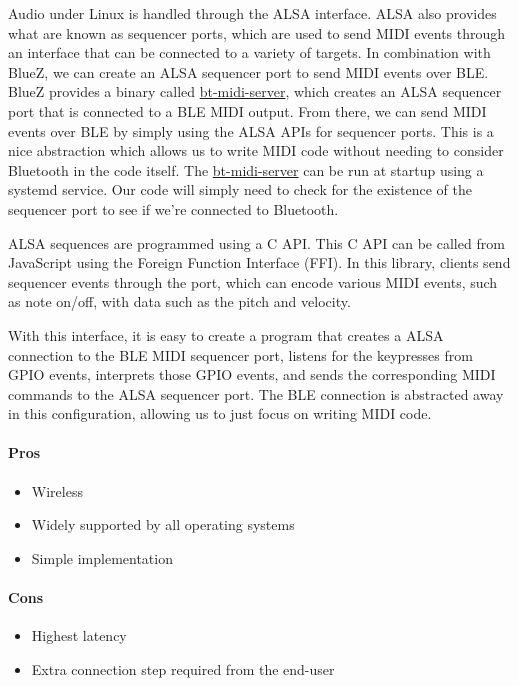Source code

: Audio under Linux is handled through the ALSA interface. ALSA also provides what are known
as sequencer ports, which are used to send MIDI events through an interface that can be
connected to a variety of targets. In combination with BlueZ, we can create an ALSA
sequencer port to send MIDI events over BLE. BlueZ provides a binary called
\url{bt-midi-server}, which creates an ALSA sequencer port that is connected to a BLE MIDI
output. From there, we can send MIDI events over BLE by simply using the ALSA APIs for
sequencer ports. This is a nice abstraction which allows us to write MIDI code without
needing to consider Bluetooth in the code itself. The \url{bt-midi-server} can be run at
startup using a systemd service. Our code will simply need to check for the existence of
the sequencer port to see if we're connected to Bluetooth.

ALSA sequences are programmed using a C API. This C API can be called from JavaScript
using the Foreign Function Interface (FFI). In this library, clients send sequencer events
through the port, which can encode various MIDI events, such as note on/off, with data
such as the pitch and velocity.

With this interface, it is easy to create a program that creates a ALSA connection to the
BLE MIDI sequencer port, listens for the keypresses from GPIO events, interprets those
GPIO events, and sends the corresponding MIDI commands to the ALSA sequencer port. The BLE
connection is abstracted away in this configuration, allowing us to just focus on writing
MIDI code.

\paragraph{Pros}

\begin{itemize}
  \item Wireless
  \item Widely supported by all operating systems
  \item Simple implementation
\end{itemize}

\paragraph{Cons}

\begin{itemize}
  \item Highest latency
  \item Extra connection step required from the end-user
\end{itemize}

▸ Exercise goal
All that is needed is the exact run of lines from the start of the material above through the one containing "sequencer ports. This", pictures left out.

▸ The answer
Source code

: Audio under Linux is handled through the ALSA interface. ALSA also provides what are known
as sequencer ports, which are used to send MIDI events through an interface that can be
connected to a variety of targets. In combination with BlueZ, we can create an ALSA
sequencer port to send MIDI events over BLE. BlueZ provides a binary called
\url{bt-midi-server}, which creates an ALSA sequencer port that is connected to a BLE MIDI
output. From there, we can send MIDI events over BLE by simply using the ALSA APIs for
sequencer ports. This is a nice abstraction which allows us to write MIDI code without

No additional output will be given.